Robust turnout on UW-Madison campus
At around 4:03 p.m., Mike Verveer, the chief inspector at the UW-Madison Gordon Dining and Event Center polling site, called to report recent voting numbers and retrieve additional registration forms — they had less than 100 left.
“It’s chaos here, but it’s wonderful chaos,” Verveer said over the phone before delivering the most recent voting numbers. At the beginning of the hour, just over 900 students had cast their ballots. By the end of the hour, the number was over 1,000. Verveer, who has worked as a poll worker for more than 20 years, described it as a robust turnout at the campus.
With over 100 students voting in a one-hour span, lines were long at this location that mostly serves UW-Madison students, who are first-time voters and may not have previously registered to vote.
Verveer shepherded students in and out as quickly as possible, a process that started by ensuring students were at the correct polling location.
“Do all of you live at Lucky, Sellery or Witte? Lucky, Sellery or Witte?” Verveer would ask groups of students before a pause. Only people who lived in those campus dorms were allowed to vote at the site.
If a student needed to go somewhere else, Verveer would search their address, tell them the correct location and emphasize they had until 8 p.m. to vote there.

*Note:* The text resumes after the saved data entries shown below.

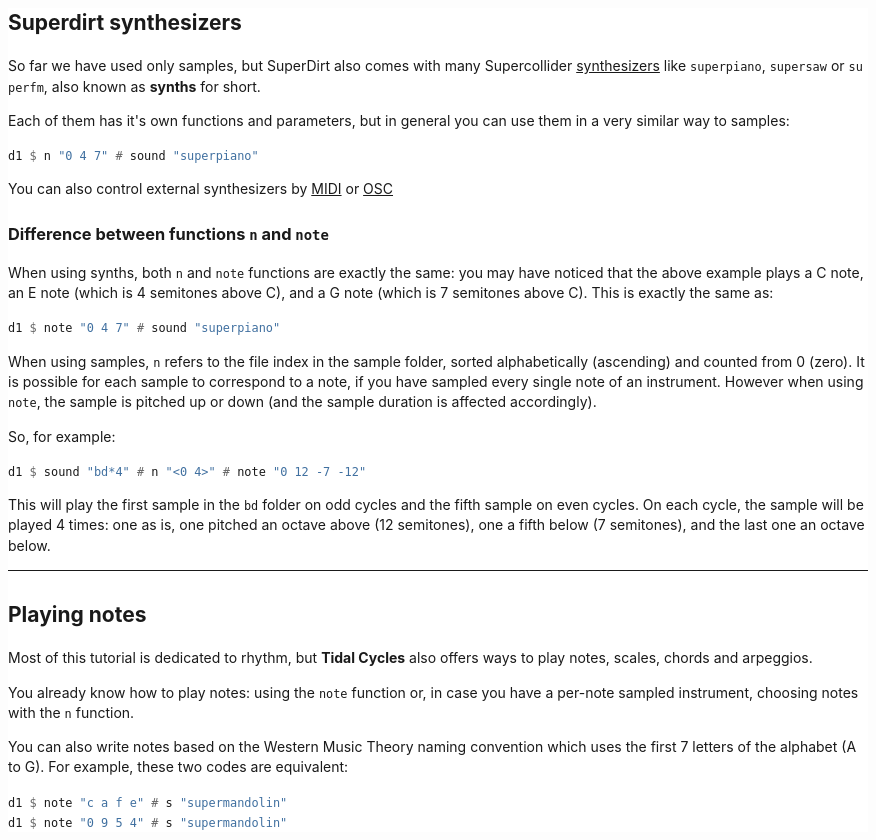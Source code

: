 ## Superdirt synthesizers

So far we have used only samples, but SuperDirt also comes with many Supercollider [synthesizers](/reference/synthesizers.md) like `superpiano`, `supersaw` or `superfm`, also known as **synths** for short.

Each of them has it's own functions and parameters, but in general you can use them in a very similar way to samples:
```haskell
d1 $ n "0 4 7" # sound "superpiano"
```

You can also control external synthesizers by [MIDI](/configuration/MIDIOSC/MIDI.md) or [OSC](/configuration/MIDIOSC/OSC.md)

### Difference between functions `n` and `note`

When using synths, both `n` and `note` functions are exactly the same: you may have noticed that the above example plays a C note, an E note (which is 4 semitones above C), and a G note (which is 7 semitones above C). This is exactly the same as:

```haskell
d1 $ note "0 4 7" # sound "superpiano"
```

When using samples, `n` refers to the file index in the sample folder, sorted alphabetically (ascending) and counted from 0 (zero). It is possible for each sample to correspond to a note, if you have sampled every single note of an instrument. However when using `note`, the sample is pitched up or down (and the sample duration is affected accordingly).

So, for example:
```haskell
d1 $ sound "bd*4" # n "<0 4>" # note "0 12 -7 -12"
```

This will play the first sample in the `bd` folder on odd cycles and the fifth sample on even cycles. On each cycle, the sample will be played 4 times: one as is, one pitched an octave above (12 semitones), one a fifth below (7 semitones), and the last one an octave below.

-----

## Playing notes

Most of this tutorial is dedicated to rhythm, but **Tidal Cycles** also offers ways to play notes, scales, chords and arpeggios.

You already know how to play notes: using the `note` function or, in case you have a per-note sampled instrument, choosing notes with the `n` function.

You can also write notes based on the Western Music Theory naming convention which uses the first 7 letters of the alphabet (A to G). For example, these two codes are equivalent:

```haskell
d1 $ note "c a f e" # s "supermandolin"
d1 $ note "0 9 5 4" # s "supermandolin"
```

“Have any of you pre-registered in advance, using your dormitory address?” Verveer’s questioning continued. As students answered, he pointed them to the correct line, often the voter registration line, which at times stretched out to over 20 students.
Voter ID requirements also caused slight confusion for some out-of-state students, who would enter to vote before being told they needed to get in a different line for ID printing. This line at times wound down a set of stairs.
“They’re from Illinois, Minnesota, and you know all 50 states, and they need to do the separate process of getting a physical voter ID issued to them by the university identification office,” Verveer said. (Wisconsin law does not allow the use of regular student IDs for voting.)
Polling locations on campus employed people to sit outside voting rooms with a printer to quickly print ID’s for students who were eligible. Voter ID laws tightened during former Gov. Scott Walker’s administration, and out-of-state students without a Wisconsin driver’s license or other acceptable form of ID must get a specific school-issued ID in order to vote.
Verveer said since he works at on-campus locations with the printing accommodation, he hasn’t had anyone get discouraged enough not to vote. However, he said he does worry for out-of-state students who vote at off-campus locations without the printing accommodation.
“You think of the thousands of students that vote off-campus, that live and vote off campus,” Verveer said. “They don’t have the benefit of the student ID cards at their polling place.”
Those students must make an extra stop at an on-campus polling place to get an ID, before going to a second polling place where they are allowed to vote.